A Brief Election Day Plea

Image Credit:  Michael Hicks

Image Credit: Michael Hicks

Election days in this country often feel like an unkept promise.  Yes, we can vote.  We have that much political liberty left.  But what exactly can we vote for?  

On November 3rd, 2014, a pro-war, pro-surveillance, pro-drug war party had control of the U.S. Senate.

On November 5th, 2014, a pro-war, pro-surveillance, pro-drug war party will have control of the U.S. Senate.

With the exception of the odd state ballot initiative that might actually change something (that is, if the federal government allows it), our votes are cast between alternatives that increasingly resemble each other.  In what sense does our vote have power when our choices are so abysmally constrained?  Despite all the fiery bluster, the parties have drifted towards each other in the Obama Era.  No matter what happens today, there will be no feeling of even modestly revolutionary change, as perhaps was felt after the 2006 midterms.  For us, in 2014, there will be more of the same voices, with a slight re-balancing of who gets to yell louder.

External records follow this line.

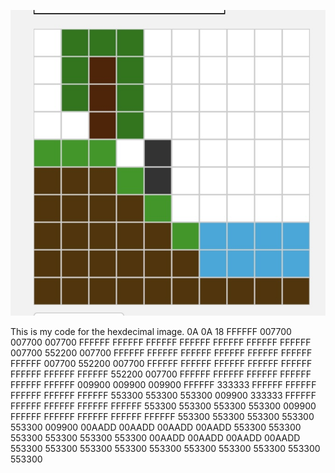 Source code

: ![Beutiful Minecraft pixals](/../practice/image.html/Minecraft.jpg)

This is my code for the hexdecimal image.
0A
0A
18
FFFFFF 007700 007700 007700 FFFFFF FFFFFF FFFFFF FFFFFF FFFFFF FFFFFF 
FFFFFF 007700 552200 007700 FFFFFF FFFFFF FFFFFF FFFFFF FFFFFF FFFFFF 
FFFFFF 007700 552200 007700 FFFFFF FFFFFF FFFFFF FFFFFF FFFFFF FFFFFF 
FFFFFF FFFFFF 552200 007700 FFFFFF FFFFFF FFFFFF FFFFFF FFFFFF FFFFFF 
009900 009900 009900 FFFFFF 333333 FFFFFF FFFFFF FFFFFF FFFFFF FFFFFF 
553300 553300 553300 009900 333333 FFFFFF FFFFFF FFFFFF FFFFFF FFFFFF 
553300 553300 553300 553300 009900 FFFFFF FFFFFF FFFFFF FFFFFF FFFFFF 
553300 553300 553300 553300 553300 009900 00AADD 00AADD 00AADD 00AADD 
553300 553300 553300 553300 553300 553300 00AADD 00AADD 00AADD 00AADD 
553300 553300 553300 553300 553300 553300 553300 553300 553300 553300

How are civic-minded people to make sense of their power to vote in such a situation?

For an answer, I am turning away from our American “left-right divide”, which seems these days to be more of a tennis net than a wide canyon.  Instead, I want to consider Ivan Illich’s notion of the Institutional Spectrum.

In his infamous book Deschooling Society, Illich entreats us to kick the habit of talking about politics as a game of people who identify as left or right.  Instead, he wants us to consider where our institutions would lie along a left-right plane:

Generally, such a spectrum, moving from left to right, has been used to characterize men and their ideologies, not our social institutions and their styles.  This categorization of men, whether as individuals or in groups, often generates more heat than light.  Weighty objections can be raised against using an ordinary convention in an unusual fashion, but by doing so I hope to shift the terms of the discussion from a sterile to a fertile plane.

To draft this “fertile plane,” Illich proposes that we place our institutions along a spectrum running from “manipulative” at the far right to “convivial” — meaning empowering — on the far left.  However, Illich takes care to warn us against mapping this divide on to our normal political language, stating that “men of the left are not always characterized by their opposition to the manipulative institutions.”

Illich would place much of our modern institutions on the right or manipulative side of the spectrum.  These are characterized by bureaucracy and violence.  Think brutalist architecture.  Illich indicates the archetypal example to be a prison.  These are institutions that run away from their creators and become self-justifying, resource-gobbling behemoths of social control.

On the left or “convivial” side we find libraries, sidewalks, and local markets —  “public utilities.”  These are networks rather than bureaucracies, built around empowerment rather than control.

So what does this have to do with the election?  We are in a point in history where our manipulative institutions are running wild.  We saw above that Illich saw prisons as the best example of a manipulative institution, but if he had been writing today rather than in the 1970’s, I think that he would have chosen the NSA.  With technological advance comes a greater capacity for the control of our lives by technocrats.  And the new threat of unlawful surveillance is simple being added on top of our old and persisting institutional problems, such as incarceration rates that are as racist as they are alarming.  Between the War on Drugs and the War on Privacy, there are lots of battles that need to be fought by people who care about whether their nation’s institutions exist for our empowerment or for our control.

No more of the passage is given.